Task to complete -> For each line below, check whether "kann" is present. Report how many lines have it, nothing else.

Dataset records ->
+===+

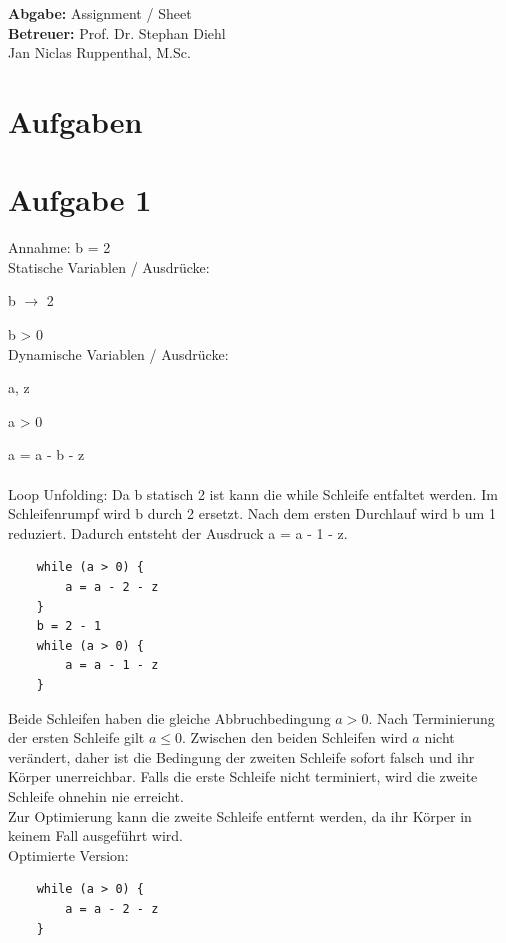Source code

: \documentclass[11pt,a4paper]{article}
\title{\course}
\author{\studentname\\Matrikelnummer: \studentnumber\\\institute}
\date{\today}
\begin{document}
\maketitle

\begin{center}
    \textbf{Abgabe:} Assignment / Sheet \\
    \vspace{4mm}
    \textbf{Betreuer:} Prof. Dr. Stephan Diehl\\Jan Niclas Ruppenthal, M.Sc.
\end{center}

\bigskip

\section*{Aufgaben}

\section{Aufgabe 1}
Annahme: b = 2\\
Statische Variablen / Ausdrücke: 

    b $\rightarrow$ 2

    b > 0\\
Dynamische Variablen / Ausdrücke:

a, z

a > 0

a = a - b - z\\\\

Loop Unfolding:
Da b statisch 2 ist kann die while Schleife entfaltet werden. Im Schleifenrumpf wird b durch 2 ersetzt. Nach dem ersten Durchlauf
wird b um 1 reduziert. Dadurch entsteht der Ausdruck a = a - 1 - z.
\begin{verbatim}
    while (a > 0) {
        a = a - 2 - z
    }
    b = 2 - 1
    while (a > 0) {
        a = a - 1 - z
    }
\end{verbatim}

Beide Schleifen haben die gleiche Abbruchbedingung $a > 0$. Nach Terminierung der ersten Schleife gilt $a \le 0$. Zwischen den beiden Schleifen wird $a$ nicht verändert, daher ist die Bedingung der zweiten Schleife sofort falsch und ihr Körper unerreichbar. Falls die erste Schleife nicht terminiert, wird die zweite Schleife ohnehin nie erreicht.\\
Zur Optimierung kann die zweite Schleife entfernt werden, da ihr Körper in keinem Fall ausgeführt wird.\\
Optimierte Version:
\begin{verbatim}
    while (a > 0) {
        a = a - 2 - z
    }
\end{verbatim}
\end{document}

+===+

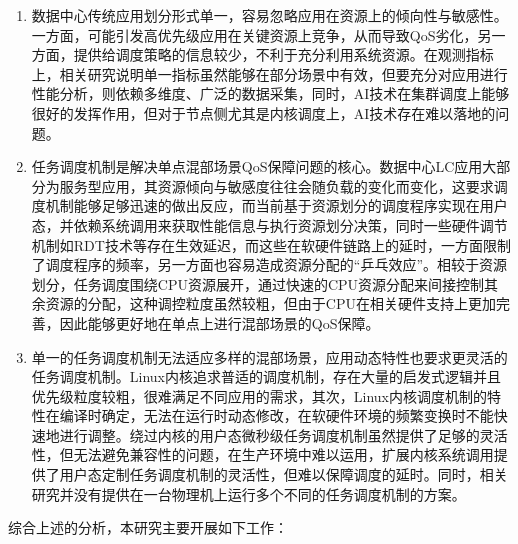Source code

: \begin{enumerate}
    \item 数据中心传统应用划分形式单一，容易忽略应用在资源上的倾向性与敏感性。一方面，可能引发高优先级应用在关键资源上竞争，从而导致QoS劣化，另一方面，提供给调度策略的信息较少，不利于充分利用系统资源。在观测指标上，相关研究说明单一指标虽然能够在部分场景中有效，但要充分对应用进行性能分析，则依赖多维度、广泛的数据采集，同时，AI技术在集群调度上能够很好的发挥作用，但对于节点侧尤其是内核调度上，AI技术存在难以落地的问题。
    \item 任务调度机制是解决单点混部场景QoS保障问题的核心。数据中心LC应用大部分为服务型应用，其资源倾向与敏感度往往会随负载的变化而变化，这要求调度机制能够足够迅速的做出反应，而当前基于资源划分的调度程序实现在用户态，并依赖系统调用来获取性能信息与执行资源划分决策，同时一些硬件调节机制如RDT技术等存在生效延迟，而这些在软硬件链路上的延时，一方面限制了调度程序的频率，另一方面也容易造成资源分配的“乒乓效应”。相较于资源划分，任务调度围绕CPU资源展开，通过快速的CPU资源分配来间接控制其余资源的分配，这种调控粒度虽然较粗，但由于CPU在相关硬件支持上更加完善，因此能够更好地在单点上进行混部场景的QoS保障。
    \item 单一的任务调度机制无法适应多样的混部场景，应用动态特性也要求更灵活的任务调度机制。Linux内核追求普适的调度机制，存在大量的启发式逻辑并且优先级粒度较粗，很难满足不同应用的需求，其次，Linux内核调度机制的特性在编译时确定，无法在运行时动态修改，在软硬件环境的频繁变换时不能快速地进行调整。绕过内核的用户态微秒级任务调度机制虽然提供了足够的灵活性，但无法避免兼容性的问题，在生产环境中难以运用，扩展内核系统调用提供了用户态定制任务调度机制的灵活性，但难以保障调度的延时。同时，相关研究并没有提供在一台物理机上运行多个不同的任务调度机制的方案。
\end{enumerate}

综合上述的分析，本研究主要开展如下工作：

+===+

Response for this exercise -> 2